**What you will do**
I need the number of lines in the listing below that include the string "latest", and only that number.

**Input data**
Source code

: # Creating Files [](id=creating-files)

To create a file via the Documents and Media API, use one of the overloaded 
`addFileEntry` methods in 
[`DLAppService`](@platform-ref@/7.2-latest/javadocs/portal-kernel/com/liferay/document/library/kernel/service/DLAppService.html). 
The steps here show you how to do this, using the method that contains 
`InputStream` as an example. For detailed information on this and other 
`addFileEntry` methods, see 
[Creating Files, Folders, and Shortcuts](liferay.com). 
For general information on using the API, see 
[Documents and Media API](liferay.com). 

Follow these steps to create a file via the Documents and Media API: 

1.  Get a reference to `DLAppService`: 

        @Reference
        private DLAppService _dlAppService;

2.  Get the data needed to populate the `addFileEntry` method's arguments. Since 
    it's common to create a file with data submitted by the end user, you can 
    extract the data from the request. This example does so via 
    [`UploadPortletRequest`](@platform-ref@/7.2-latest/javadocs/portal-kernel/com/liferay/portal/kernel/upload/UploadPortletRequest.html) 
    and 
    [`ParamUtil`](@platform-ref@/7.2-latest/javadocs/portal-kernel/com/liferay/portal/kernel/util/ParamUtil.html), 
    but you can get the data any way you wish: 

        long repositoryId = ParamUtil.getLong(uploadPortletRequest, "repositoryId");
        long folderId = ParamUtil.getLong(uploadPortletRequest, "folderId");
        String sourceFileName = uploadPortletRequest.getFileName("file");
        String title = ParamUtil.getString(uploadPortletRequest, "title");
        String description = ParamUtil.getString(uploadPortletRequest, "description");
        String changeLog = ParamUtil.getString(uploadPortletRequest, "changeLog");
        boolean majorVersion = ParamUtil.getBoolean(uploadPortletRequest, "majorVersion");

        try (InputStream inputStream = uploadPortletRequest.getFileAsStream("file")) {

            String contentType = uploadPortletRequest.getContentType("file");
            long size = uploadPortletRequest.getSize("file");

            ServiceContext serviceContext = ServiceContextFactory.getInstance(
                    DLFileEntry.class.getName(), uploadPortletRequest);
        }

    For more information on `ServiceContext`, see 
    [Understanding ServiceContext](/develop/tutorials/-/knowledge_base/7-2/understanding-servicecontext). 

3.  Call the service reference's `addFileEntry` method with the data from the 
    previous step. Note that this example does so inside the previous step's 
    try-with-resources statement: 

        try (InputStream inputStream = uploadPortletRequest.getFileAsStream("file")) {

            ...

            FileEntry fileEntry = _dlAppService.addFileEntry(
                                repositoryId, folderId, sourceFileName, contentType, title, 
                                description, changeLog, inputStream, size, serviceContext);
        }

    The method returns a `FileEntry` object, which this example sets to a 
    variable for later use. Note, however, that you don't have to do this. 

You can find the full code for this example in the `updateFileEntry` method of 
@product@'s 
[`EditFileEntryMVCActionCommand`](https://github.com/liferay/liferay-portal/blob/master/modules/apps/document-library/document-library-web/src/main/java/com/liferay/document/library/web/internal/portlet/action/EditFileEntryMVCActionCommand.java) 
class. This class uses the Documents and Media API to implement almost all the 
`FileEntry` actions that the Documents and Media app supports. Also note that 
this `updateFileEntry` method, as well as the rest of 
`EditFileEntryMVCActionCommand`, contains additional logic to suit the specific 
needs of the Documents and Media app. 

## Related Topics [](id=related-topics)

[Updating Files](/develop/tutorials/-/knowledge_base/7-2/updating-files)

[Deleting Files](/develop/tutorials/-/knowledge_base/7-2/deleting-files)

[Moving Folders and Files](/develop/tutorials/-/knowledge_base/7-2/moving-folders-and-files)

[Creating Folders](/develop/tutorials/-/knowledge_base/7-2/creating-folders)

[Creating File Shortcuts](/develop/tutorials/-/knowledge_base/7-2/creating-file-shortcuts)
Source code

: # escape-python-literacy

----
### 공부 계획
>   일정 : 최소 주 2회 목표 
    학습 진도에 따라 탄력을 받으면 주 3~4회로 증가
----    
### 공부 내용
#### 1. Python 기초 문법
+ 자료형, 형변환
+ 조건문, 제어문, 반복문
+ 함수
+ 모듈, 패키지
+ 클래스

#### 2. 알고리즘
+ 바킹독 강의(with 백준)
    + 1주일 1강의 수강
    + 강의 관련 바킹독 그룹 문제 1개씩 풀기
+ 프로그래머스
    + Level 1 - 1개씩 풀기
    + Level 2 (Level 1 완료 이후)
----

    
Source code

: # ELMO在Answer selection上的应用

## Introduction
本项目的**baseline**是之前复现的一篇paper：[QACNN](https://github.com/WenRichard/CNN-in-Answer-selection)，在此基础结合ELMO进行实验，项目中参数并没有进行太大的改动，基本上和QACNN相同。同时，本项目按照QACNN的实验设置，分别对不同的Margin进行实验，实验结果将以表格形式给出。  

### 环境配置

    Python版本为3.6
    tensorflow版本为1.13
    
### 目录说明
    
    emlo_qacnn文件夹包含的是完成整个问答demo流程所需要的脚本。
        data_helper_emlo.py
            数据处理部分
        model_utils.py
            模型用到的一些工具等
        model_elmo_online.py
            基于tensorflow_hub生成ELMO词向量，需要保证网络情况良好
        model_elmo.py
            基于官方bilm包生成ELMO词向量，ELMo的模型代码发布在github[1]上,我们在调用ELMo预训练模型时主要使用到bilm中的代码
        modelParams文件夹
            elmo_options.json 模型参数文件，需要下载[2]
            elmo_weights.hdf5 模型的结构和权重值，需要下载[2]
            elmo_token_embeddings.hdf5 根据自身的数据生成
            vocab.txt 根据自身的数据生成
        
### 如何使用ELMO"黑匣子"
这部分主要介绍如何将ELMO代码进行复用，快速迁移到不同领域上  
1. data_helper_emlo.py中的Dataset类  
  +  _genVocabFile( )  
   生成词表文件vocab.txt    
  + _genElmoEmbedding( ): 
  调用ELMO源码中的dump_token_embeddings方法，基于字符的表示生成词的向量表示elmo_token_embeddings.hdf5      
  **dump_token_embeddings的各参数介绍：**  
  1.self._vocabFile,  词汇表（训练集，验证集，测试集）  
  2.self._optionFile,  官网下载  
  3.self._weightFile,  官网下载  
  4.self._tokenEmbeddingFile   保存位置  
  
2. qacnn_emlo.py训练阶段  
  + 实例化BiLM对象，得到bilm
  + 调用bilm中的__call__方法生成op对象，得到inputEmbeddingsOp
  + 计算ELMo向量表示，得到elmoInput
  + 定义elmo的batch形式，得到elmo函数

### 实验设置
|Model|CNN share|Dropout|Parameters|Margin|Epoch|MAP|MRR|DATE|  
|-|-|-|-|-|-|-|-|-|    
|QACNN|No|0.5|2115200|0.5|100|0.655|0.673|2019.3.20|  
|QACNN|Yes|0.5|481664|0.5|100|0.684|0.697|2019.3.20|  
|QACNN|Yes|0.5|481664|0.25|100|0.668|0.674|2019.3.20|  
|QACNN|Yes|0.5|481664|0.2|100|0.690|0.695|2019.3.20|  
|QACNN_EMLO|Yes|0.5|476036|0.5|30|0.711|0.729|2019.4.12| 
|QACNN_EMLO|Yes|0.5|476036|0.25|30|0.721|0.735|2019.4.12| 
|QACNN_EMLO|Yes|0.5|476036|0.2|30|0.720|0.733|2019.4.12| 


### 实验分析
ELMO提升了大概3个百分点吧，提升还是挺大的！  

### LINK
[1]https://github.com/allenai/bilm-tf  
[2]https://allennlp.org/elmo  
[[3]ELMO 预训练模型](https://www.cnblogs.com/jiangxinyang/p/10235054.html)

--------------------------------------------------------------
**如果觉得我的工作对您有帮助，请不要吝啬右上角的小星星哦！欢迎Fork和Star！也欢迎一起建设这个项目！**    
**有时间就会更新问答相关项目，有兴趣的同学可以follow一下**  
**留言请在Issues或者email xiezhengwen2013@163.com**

**Response below**
3